All of which is factually correct and good stuff etc. You get the impression that they are in favour of small government and low taxes and against subsidies - most of the subsidies (i.e. deficit spending) they rail against here are subsidies to the land owners and bankers.

But the CPS are also at the forefront of Home-Owner-Ism, they are the ones crying out for these subsidies and for low interest rates! Any self-respecting free market liberal would like to see an end to artificially low interest rates and those who have thought about it would also like to see taxes on income and output replaced with a user charge for benefits received by land owners (i.e. Land Value Tax).

* They merrily gloss over the fact that about 90% of all indebtedness relates to mortgages secured on or taken out to buy vastly overpriced land. These people and the banks and the really big landowners are the main beneficiaries of the ultra-low interest rate policies.

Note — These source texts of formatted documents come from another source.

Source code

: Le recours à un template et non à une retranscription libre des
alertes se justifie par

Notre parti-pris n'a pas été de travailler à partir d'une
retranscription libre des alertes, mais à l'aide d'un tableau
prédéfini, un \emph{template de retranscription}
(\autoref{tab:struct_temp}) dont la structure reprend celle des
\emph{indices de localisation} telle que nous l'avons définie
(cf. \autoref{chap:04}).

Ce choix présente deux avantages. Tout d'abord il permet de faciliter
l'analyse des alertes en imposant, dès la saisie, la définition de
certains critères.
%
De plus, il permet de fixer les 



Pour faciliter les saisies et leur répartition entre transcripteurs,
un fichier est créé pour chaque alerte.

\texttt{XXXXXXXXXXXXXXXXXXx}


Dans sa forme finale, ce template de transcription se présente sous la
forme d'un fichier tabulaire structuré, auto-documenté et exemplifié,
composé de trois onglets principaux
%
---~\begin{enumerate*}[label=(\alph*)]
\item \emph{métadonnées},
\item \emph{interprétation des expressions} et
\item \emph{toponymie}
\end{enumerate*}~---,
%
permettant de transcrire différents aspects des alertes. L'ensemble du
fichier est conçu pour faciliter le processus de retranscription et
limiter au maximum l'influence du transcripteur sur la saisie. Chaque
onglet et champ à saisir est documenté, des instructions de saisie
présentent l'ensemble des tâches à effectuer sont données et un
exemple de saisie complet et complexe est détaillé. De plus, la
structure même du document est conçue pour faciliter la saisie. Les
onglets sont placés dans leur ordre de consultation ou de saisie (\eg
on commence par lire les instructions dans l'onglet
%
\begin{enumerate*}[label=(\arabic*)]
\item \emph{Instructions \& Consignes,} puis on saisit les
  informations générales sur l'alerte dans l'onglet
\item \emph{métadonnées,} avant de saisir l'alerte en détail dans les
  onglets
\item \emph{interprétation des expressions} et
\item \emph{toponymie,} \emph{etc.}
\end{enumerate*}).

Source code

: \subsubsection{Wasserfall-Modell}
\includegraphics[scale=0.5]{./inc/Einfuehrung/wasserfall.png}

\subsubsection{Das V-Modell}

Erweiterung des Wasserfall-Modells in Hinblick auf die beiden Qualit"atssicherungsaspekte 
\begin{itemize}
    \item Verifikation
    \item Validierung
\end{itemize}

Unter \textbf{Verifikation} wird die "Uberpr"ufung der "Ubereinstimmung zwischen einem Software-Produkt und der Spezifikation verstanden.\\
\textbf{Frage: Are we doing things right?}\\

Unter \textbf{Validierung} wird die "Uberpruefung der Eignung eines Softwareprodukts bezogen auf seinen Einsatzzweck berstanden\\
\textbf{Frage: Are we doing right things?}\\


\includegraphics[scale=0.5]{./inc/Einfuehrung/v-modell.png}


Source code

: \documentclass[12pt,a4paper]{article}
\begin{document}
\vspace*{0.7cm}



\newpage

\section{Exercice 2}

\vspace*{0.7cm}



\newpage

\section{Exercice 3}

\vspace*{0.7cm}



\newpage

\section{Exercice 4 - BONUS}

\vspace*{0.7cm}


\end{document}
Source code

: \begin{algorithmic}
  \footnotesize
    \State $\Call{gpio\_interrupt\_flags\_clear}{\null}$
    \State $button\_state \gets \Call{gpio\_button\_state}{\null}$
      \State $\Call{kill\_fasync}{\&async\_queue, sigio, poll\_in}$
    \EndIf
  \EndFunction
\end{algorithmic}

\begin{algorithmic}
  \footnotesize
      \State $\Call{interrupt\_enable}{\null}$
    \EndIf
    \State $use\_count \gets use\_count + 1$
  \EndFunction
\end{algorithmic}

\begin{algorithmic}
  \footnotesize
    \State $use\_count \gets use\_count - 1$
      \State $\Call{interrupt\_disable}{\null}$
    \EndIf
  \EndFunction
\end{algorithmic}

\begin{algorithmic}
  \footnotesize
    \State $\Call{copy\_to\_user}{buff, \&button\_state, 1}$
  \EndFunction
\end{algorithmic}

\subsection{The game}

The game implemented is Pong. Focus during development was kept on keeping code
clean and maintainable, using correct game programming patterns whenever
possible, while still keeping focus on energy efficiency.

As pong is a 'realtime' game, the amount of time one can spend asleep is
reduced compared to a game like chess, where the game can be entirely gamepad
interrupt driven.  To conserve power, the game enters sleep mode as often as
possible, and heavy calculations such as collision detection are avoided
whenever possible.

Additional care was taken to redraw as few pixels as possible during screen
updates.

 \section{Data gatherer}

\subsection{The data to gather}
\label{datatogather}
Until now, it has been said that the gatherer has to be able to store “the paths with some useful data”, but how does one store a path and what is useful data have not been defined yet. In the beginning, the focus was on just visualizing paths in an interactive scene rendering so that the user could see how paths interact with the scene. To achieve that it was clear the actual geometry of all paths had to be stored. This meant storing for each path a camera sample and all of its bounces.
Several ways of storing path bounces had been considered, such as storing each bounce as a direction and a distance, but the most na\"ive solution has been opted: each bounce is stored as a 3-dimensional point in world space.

** That £65 billion figure for "interest foregone" is most interesting. Assuming it is correct (it seems a bit on the high side to me), then there's your answer. If we introduced LVT (at about 3% of current house prices) and increased interest rates to where they "should" be, i.e. inflation plus two per cent (so three or four per cent higher than what they are now), then a genuine prudent home owner who holds the same amount in real cash savings as his house is worth would be able to pay the LVT out of his interest income. Sorted.

*** That's crocodile tear crap. Home-Owner-Ists couldn't give a stuff about "pensioners and the young", they are quite happy shafting the latter group via inflated house prices. If you only need to save up a small deposit to buy a sensibly priced house, then whether you earn any interest or not in the couple of years you are saving up makes precious little difference to anything whatsoever.

2 comments:

Lola said...

"...then a genuine prudent home owner who holds the same amount in real cash savings as his house is worth would be able to pay the LVT out of his interest income. Sorted." That's very interesting, because it is really saying that if you had twice the value of your house saved up you could pay the LVT and the rent for the house (if it was for rent) from the interest. Which broadly accords with my estimate that if you rent and save the forced saving / capital repayment component that the mortgage you would have to take on to buy, at the end of about 25 - 35 years the fund you'd have built up would pay enough interest to rent the house you have bought. -ish.

Mark Wadsworth said...

L, broadly speaking and in a sane world, yes. On Planet Homey, clearly not.